• [Your objective]:
Search the data for the string "wages" and extract every line where it appears.

Records excerpted from a collection:
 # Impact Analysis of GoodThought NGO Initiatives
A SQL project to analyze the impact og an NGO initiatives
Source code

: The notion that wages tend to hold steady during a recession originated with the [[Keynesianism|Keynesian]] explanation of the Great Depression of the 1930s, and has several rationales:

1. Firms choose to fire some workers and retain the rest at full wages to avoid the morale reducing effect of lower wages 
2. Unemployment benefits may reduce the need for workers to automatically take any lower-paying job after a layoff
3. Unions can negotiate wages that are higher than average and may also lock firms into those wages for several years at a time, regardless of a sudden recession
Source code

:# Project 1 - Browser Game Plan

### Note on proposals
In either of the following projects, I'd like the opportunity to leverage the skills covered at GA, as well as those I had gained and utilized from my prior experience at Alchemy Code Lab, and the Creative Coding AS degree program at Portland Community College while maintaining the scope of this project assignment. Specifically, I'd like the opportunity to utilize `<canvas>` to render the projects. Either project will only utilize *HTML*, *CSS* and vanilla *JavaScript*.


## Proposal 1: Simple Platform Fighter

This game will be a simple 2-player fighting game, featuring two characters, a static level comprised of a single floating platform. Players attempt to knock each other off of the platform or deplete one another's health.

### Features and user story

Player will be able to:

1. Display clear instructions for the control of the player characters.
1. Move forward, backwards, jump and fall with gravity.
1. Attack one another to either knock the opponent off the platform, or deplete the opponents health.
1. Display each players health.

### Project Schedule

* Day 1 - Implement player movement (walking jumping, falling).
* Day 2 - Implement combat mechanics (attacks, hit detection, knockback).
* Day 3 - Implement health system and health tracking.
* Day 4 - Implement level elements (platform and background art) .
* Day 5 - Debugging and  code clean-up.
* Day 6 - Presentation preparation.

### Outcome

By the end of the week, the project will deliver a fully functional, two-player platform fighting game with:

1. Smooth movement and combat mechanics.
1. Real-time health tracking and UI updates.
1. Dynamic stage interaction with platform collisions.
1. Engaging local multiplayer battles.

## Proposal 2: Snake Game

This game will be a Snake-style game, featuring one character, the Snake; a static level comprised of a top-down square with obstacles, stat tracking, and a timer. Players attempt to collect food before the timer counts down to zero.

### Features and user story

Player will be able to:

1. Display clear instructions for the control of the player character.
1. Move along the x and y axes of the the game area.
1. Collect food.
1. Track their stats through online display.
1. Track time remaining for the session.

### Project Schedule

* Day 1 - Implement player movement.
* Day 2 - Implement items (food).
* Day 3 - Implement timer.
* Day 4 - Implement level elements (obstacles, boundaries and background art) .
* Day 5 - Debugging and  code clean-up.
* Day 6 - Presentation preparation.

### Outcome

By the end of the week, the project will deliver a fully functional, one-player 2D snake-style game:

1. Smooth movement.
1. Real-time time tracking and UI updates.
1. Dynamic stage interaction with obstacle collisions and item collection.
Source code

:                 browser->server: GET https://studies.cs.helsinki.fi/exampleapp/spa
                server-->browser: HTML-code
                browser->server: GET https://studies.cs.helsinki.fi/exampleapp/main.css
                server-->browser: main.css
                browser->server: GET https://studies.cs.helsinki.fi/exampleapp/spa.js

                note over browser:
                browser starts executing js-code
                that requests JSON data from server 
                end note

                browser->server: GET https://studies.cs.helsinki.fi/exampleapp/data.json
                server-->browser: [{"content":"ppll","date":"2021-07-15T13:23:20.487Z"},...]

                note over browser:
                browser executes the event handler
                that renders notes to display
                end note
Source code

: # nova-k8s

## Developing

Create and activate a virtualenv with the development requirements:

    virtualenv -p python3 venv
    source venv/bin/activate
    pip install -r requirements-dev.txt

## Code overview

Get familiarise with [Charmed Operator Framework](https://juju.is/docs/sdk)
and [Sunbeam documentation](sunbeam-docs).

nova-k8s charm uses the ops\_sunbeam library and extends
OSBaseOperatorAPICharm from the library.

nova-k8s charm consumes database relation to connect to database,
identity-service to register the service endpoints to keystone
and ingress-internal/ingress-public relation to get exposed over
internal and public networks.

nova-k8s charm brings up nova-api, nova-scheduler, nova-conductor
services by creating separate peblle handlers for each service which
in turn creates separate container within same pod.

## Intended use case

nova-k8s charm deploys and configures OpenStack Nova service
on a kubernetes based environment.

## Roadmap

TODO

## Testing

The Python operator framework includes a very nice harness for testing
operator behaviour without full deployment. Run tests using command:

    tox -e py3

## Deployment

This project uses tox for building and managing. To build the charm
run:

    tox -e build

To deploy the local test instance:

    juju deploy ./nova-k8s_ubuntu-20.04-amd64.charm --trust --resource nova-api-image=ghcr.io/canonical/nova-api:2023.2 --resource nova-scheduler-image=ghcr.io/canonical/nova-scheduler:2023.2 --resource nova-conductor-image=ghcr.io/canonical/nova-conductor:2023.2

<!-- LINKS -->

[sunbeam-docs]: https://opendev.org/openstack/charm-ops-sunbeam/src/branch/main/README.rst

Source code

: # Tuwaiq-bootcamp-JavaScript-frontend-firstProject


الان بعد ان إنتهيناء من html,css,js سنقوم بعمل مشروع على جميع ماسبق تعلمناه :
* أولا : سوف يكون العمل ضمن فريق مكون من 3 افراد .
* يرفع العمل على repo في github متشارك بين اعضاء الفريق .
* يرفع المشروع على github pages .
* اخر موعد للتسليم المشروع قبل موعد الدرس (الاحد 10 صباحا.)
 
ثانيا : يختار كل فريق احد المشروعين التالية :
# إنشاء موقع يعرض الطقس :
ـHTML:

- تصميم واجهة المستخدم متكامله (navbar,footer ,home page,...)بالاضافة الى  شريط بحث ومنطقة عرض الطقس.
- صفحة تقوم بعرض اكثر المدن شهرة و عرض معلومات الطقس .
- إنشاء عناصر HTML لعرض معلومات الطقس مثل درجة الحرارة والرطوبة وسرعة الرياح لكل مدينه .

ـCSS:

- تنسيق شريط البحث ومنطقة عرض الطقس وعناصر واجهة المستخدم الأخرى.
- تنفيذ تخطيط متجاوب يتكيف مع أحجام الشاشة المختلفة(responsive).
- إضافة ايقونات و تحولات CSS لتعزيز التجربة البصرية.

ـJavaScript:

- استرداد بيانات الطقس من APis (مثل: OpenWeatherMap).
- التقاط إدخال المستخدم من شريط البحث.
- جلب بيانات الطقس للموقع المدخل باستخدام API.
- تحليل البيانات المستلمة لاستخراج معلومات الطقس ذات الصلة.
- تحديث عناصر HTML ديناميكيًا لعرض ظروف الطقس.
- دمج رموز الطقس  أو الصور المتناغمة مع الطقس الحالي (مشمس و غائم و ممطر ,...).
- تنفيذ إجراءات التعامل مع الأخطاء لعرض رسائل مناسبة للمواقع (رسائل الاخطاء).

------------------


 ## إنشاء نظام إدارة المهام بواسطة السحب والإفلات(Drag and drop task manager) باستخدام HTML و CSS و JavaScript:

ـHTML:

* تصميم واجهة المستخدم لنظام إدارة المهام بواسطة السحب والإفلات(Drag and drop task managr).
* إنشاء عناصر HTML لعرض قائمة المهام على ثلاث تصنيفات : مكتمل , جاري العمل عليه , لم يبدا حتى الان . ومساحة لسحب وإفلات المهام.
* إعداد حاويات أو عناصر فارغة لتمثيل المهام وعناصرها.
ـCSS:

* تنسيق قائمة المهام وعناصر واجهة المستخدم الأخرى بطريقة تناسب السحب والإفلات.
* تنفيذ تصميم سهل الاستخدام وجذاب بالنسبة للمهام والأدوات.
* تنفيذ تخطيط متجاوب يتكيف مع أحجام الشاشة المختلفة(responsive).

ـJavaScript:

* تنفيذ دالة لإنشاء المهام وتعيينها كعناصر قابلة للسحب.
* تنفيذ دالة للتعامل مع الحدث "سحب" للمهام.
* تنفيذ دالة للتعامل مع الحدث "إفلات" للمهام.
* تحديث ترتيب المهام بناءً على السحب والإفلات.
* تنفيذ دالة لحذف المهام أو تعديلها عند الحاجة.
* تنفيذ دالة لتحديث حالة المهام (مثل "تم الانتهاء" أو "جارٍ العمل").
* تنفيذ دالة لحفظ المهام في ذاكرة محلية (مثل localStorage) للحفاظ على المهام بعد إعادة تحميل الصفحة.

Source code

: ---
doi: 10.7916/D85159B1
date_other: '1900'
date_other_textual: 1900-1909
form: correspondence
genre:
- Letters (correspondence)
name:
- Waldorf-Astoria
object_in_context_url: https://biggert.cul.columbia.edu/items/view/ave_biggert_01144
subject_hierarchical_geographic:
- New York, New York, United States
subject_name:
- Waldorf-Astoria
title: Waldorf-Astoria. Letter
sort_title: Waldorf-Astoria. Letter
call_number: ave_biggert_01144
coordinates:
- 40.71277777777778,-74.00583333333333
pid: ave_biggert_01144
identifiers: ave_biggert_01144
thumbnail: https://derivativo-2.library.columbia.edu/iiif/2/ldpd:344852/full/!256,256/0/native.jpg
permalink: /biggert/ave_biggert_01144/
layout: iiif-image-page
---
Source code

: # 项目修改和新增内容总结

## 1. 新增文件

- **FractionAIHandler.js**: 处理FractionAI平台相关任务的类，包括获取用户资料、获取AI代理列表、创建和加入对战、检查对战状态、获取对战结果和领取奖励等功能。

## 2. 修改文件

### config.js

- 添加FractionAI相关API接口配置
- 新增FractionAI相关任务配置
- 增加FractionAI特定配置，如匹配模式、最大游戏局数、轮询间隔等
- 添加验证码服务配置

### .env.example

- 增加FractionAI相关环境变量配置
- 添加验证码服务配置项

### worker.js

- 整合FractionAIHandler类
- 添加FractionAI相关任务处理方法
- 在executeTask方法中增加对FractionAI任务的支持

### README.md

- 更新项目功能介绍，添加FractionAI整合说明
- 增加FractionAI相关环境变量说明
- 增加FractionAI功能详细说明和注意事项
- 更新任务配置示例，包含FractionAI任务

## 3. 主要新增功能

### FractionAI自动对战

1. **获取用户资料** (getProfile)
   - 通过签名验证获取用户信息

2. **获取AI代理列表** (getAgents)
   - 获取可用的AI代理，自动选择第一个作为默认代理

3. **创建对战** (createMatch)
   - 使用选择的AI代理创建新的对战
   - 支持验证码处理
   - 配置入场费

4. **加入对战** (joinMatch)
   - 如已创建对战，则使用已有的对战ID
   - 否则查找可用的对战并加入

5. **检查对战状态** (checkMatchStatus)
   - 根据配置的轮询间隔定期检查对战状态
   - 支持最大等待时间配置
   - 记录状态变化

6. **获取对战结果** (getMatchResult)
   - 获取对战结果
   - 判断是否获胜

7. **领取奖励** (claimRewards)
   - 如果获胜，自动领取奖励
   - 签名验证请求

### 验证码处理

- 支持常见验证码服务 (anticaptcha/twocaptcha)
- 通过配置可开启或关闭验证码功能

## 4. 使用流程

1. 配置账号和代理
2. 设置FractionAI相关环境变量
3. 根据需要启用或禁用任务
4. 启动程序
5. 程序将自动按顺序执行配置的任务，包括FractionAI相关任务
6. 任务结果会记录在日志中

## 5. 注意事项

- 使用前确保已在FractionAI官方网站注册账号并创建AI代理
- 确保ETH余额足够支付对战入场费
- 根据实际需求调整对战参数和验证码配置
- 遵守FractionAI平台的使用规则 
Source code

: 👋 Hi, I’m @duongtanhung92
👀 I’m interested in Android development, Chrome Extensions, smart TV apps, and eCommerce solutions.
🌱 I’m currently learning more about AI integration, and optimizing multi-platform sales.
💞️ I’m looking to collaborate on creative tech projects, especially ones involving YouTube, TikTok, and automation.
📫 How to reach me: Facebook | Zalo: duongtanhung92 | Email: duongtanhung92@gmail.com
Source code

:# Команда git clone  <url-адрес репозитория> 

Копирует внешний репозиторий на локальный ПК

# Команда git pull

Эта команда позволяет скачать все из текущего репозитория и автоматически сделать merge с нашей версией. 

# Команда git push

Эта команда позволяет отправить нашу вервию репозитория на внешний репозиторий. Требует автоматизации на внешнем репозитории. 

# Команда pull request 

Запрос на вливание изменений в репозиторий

• [Final answer]:
: The notion that wages tend to hold steady during a recession originated with the [[Keynesianism|Keynesian]] explanation of the Great Depression of the 1930s, and has several rationales:
1. Firms choose to fire some workers and retain the rest at full wages to avoid the morale reducing effect of lower wages 
3. Unions can negotiate wages that are higher than average and may also lock firms into those wages for several years at a time, regardless of a sudden recession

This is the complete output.